Data records:

==================================================

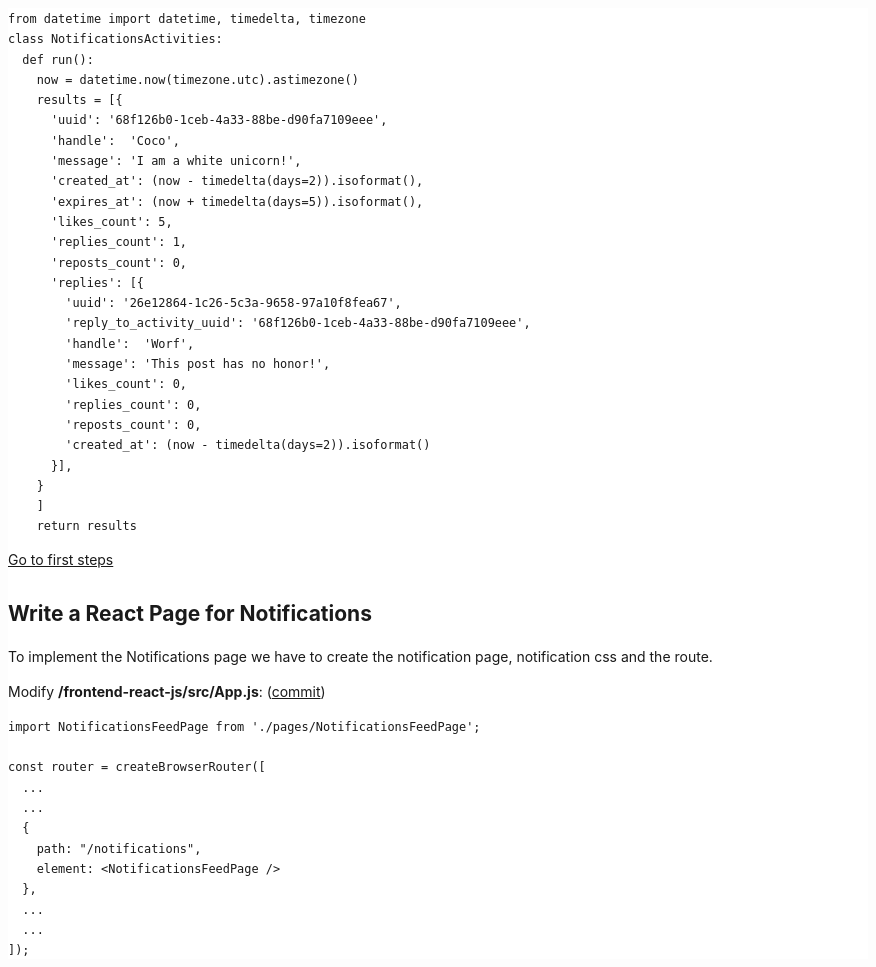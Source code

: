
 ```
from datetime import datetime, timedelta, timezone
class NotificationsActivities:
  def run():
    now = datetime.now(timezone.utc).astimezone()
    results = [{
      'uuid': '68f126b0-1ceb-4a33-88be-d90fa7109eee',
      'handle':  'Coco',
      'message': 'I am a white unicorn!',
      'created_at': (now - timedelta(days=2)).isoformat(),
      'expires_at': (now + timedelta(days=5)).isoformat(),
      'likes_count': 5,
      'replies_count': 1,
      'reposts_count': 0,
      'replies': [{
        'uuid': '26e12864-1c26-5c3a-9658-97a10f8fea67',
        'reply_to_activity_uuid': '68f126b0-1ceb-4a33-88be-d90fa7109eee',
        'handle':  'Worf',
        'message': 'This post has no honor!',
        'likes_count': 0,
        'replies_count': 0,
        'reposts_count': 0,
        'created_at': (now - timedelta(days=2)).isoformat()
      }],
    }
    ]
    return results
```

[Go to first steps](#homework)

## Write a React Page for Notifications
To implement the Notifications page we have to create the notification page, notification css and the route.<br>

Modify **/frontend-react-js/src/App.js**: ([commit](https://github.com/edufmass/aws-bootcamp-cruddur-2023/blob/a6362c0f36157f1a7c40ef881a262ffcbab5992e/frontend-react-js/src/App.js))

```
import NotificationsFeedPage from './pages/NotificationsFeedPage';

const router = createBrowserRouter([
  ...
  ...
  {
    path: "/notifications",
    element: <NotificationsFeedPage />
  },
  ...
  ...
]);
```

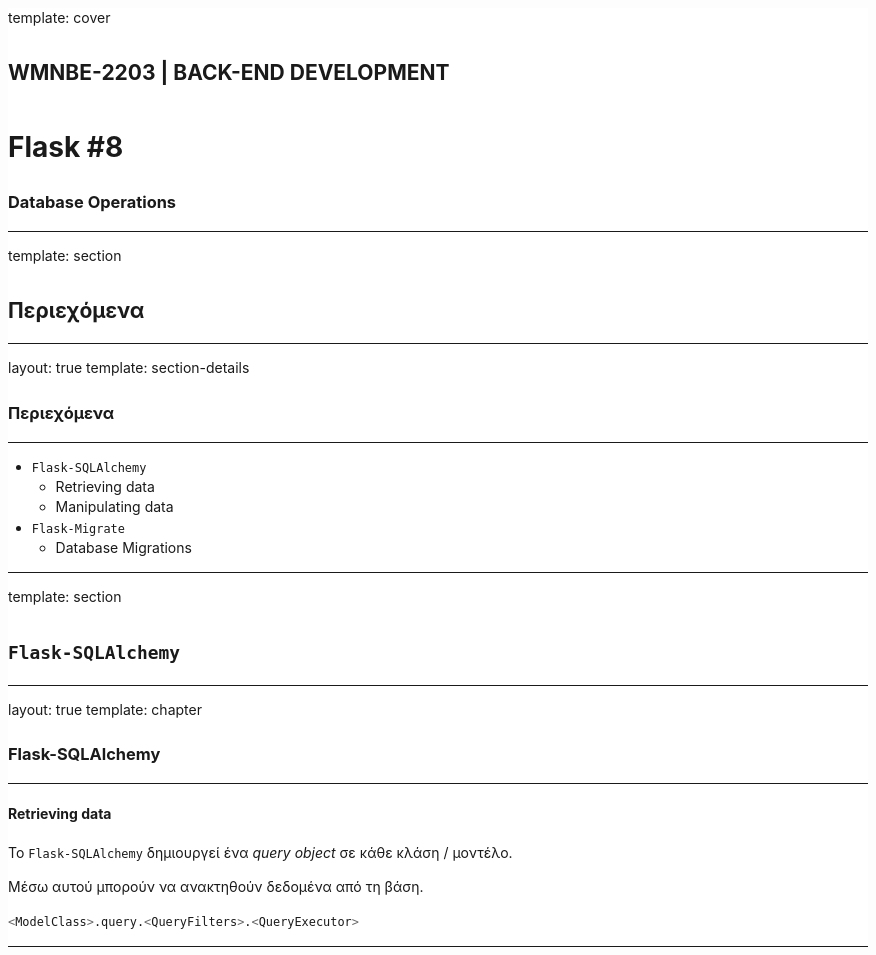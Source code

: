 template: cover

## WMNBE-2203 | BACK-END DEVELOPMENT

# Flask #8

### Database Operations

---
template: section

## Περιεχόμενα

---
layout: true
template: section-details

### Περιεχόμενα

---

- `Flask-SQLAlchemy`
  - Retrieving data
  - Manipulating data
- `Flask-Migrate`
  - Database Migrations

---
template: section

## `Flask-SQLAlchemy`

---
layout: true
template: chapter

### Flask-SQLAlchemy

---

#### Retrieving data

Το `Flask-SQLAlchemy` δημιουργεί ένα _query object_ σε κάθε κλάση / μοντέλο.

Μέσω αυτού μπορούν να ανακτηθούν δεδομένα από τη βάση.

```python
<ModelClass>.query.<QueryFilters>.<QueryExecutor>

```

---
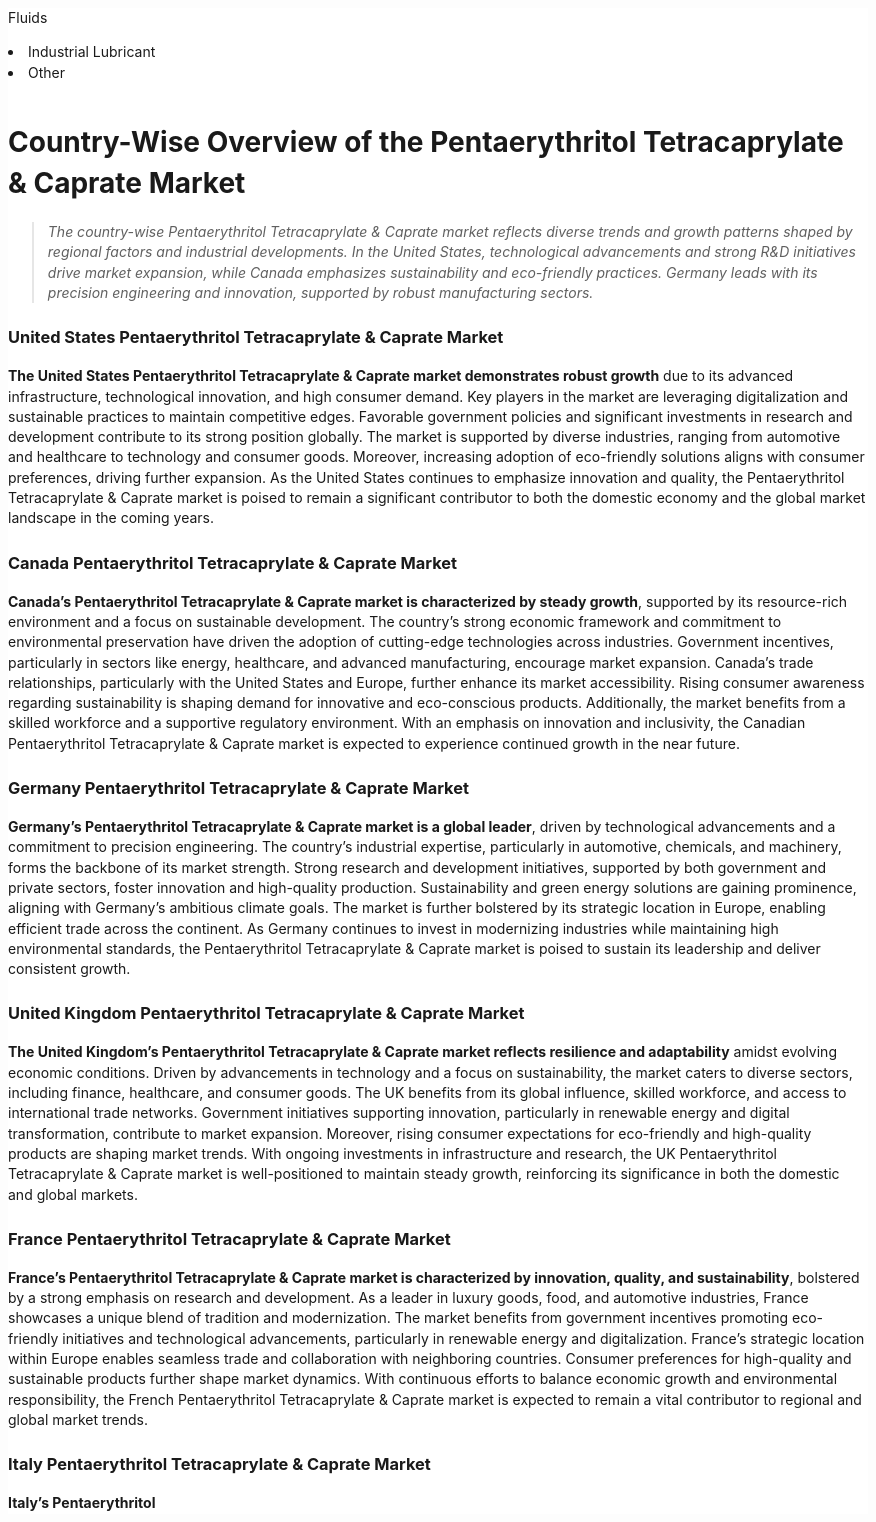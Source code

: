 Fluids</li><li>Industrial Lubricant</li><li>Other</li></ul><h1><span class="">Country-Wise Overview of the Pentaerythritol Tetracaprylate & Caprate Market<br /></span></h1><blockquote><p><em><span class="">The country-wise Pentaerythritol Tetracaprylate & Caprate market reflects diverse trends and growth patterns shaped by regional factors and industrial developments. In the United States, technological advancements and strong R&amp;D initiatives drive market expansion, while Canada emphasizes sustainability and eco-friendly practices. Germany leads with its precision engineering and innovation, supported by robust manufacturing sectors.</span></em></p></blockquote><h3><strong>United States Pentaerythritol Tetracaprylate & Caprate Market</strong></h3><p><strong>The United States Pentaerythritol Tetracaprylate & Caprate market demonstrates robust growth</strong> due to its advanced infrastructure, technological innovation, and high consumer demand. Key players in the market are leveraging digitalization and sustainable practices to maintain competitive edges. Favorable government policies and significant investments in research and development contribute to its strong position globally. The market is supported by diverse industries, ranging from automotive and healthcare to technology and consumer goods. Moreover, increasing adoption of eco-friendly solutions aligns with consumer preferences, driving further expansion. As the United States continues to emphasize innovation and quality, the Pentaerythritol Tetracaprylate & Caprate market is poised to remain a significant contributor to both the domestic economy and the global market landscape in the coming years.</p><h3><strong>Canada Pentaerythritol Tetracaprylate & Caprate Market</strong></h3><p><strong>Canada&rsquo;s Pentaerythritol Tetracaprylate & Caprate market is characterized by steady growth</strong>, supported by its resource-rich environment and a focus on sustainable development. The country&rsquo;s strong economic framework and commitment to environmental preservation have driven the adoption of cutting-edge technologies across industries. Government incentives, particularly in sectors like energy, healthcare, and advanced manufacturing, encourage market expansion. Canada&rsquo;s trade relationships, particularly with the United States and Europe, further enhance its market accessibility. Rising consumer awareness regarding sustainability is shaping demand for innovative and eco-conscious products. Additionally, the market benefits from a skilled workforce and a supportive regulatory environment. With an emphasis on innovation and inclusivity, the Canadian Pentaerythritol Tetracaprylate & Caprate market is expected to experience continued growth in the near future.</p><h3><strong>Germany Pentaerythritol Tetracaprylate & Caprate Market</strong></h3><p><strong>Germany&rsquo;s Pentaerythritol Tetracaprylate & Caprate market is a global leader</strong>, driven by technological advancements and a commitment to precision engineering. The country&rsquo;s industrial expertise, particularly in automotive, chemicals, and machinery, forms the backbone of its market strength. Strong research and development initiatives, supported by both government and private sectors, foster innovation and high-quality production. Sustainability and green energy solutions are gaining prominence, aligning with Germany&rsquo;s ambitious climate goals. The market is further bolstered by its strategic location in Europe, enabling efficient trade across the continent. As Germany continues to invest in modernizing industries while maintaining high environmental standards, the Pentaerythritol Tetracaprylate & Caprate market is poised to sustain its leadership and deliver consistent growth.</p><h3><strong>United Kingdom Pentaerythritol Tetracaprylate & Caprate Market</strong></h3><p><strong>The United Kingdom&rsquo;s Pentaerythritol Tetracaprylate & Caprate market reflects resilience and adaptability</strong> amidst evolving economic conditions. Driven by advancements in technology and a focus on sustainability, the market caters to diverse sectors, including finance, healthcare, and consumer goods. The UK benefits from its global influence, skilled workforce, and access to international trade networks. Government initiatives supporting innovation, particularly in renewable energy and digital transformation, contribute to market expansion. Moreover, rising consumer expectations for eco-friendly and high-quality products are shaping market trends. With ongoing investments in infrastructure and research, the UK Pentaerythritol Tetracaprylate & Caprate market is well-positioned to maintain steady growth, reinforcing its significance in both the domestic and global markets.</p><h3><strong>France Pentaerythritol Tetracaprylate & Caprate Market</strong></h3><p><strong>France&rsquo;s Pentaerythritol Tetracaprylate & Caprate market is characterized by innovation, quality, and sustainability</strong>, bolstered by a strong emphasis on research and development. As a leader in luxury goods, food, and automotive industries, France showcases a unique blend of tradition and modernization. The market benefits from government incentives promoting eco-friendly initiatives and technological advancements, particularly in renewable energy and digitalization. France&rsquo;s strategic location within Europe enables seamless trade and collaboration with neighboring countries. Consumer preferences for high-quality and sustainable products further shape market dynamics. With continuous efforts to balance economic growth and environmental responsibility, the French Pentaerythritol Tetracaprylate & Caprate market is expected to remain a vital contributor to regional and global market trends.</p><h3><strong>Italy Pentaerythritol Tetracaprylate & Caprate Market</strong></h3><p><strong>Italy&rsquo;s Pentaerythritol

==================================================

Your objective:
Return each line of the data where the word "message" appears.

Output of the task:
      'message': 'I am a white unicorn!',
        'message': 'This post has no honor!',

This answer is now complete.